EXERCISE DATA below:

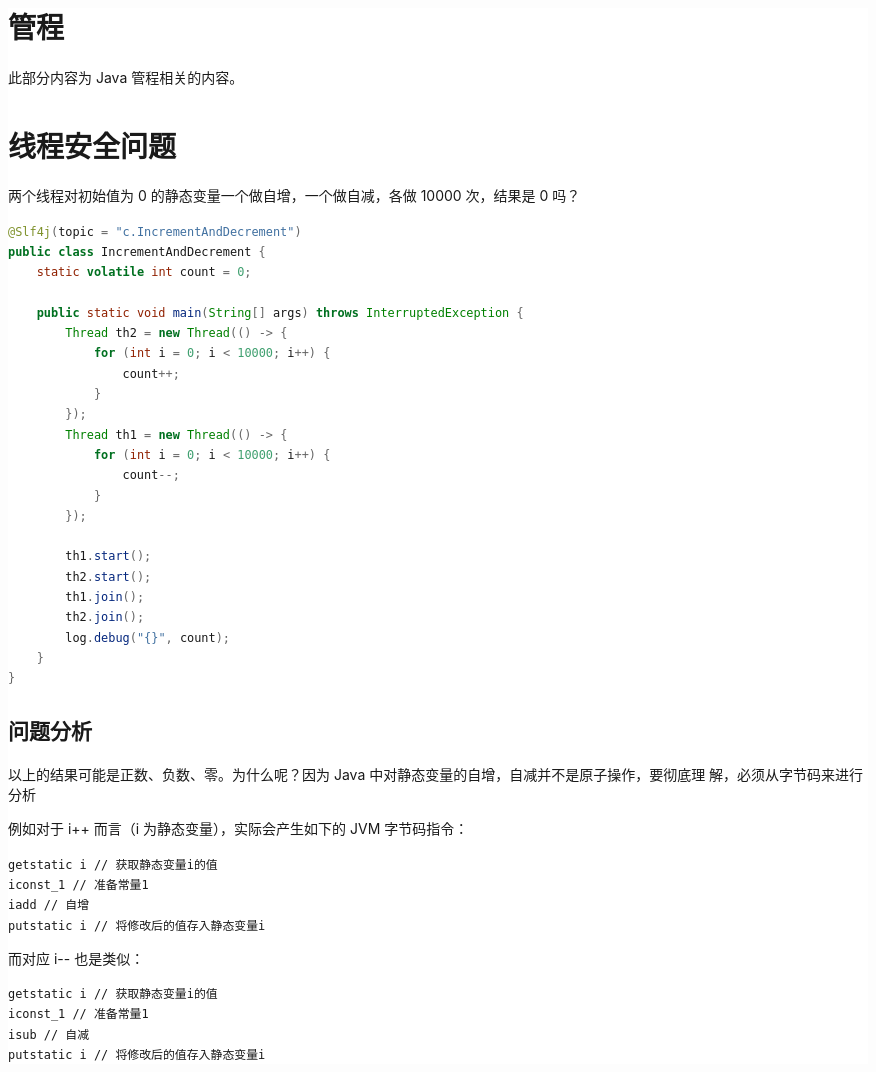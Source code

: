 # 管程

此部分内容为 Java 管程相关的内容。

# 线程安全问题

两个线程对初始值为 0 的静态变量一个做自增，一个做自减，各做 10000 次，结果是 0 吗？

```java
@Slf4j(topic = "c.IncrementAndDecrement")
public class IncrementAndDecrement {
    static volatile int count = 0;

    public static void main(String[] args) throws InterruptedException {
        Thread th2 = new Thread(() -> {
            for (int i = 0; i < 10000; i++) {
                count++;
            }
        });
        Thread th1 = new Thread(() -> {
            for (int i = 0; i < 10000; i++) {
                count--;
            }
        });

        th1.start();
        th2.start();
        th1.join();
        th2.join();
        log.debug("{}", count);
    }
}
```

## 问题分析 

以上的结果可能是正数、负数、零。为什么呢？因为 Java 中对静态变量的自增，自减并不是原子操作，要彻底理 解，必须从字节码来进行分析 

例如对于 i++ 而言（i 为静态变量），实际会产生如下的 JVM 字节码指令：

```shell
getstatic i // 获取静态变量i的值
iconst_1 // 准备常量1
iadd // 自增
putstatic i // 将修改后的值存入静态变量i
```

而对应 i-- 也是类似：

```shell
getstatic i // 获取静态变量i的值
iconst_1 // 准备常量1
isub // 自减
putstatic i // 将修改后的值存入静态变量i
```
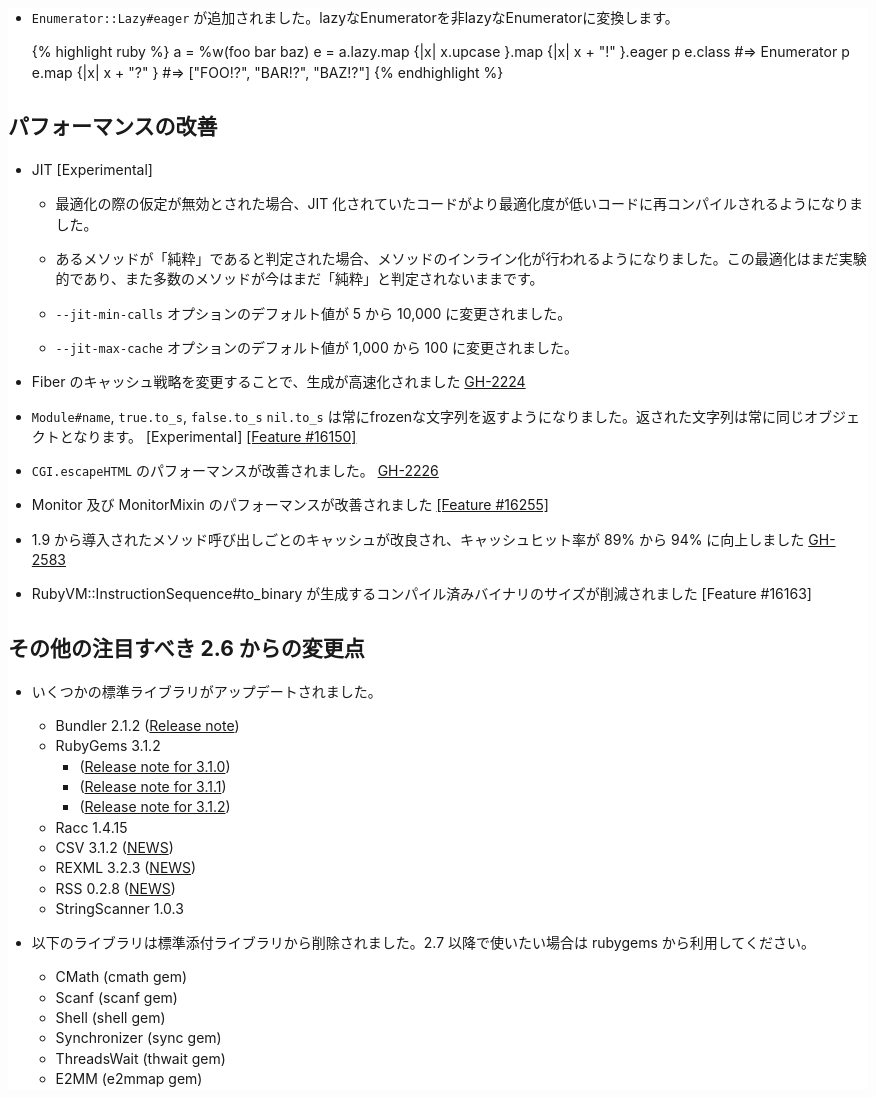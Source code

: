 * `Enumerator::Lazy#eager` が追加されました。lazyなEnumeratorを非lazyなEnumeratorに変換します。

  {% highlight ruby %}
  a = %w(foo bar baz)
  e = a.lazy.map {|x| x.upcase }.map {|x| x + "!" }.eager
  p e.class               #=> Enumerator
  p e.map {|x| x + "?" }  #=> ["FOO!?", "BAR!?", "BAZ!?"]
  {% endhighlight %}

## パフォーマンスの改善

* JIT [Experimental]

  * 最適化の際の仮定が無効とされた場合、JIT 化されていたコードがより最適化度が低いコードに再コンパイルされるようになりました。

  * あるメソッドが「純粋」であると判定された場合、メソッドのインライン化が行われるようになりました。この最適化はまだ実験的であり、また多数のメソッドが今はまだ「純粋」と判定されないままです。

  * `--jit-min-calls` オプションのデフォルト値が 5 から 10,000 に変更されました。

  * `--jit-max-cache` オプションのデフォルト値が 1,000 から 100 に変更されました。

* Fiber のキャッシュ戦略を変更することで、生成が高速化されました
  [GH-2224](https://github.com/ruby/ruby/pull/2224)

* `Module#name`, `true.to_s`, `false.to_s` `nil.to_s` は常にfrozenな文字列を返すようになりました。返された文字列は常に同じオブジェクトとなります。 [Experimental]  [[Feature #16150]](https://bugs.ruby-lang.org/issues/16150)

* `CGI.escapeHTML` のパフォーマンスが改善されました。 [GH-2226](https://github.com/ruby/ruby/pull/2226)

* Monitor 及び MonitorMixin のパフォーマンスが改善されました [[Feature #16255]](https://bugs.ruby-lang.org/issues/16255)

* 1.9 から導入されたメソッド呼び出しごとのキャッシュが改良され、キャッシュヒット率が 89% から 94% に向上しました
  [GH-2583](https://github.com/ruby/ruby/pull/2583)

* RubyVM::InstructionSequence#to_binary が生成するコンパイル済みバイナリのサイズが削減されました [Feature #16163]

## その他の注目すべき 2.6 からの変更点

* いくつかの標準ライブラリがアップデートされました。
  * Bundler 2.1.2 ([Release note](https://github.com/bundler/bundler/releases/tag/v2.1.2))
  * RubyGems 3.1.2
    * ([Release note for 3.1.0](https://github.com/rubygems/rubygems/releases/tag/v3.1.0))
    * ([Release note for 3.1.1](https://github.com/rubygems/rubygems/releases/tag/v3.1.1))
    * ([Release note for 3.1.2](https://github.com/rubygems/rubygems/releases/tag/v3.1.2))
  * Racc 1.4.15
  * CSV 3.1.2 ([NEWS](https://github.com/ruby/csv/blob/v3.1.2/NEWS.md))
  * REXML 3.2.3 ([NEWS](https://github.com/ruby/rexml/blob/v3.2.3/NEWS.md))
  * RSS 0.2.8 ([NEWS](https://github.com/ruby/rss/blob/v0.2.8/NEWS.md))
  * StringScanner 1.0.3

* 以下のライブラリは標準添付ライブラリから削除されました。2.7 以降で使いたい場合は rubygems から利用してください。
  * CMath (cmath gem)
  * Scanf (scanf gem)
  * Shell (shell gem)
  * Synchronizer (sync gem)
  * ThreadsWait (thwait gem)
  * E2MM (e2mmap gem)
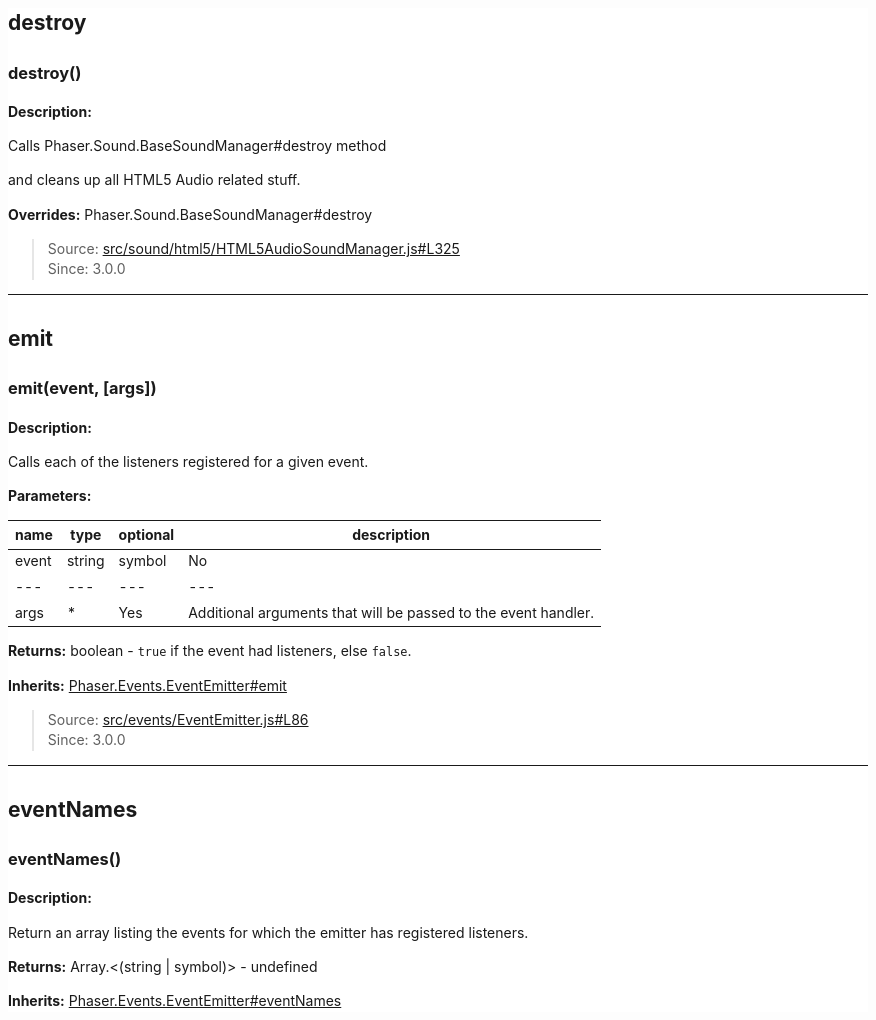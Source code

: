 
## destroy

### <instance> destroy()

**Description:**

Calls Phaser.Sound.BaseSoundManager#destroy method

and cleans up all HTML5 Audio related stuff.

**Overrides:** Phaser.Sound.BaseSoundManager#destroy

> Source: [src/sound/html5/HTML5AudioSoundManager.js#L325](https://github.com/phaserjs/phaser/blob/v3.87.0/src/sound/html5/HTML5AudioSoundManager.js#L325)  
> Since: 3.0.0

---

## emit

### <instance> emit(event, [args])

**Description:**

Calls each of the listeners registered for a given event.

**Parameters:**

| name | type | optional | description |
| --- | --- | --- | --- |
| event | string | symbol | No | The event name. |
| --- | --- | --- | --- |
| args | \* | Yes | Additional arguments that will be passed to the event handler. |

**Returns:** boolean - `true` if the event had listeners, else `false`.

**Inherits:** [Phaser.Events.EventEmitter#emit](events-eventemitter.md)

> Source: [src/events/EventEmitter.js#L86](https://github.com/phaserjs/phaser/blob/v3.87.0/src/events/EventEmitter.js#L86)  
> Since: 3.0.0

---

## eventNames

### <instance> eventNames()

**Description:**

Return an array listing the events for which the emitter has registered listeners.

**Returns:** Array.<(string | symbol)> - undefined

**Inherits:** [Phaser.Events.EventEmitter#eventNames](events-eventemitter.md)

End of EXERCISE DATA.

# TASK DIRECTIONS
Lines containing the word "Feature": copy every one of them from the records above.

# OUTPUT OF THE TASK
* `Module#name`, `true.to_s`, `false.to_s` `nil.to_s` は常にfrozenな文字列を返すようになりました。返された文字列は常に同じオブジェクトとなります。 [Experimental]  [[Feature #16150]](https://bugs.ruby-lang.org/issues/16150)
* Monitor 及び MonitorMixin のパフォーマンスが改善されました [[Feature #16255]](https://bugs.ruby-lang.org/issues/16255)
* RubyVM::InstructionSequence#to_binary が生成するコンパイル済みバイナリのサイズが削減されました [Feature #16163]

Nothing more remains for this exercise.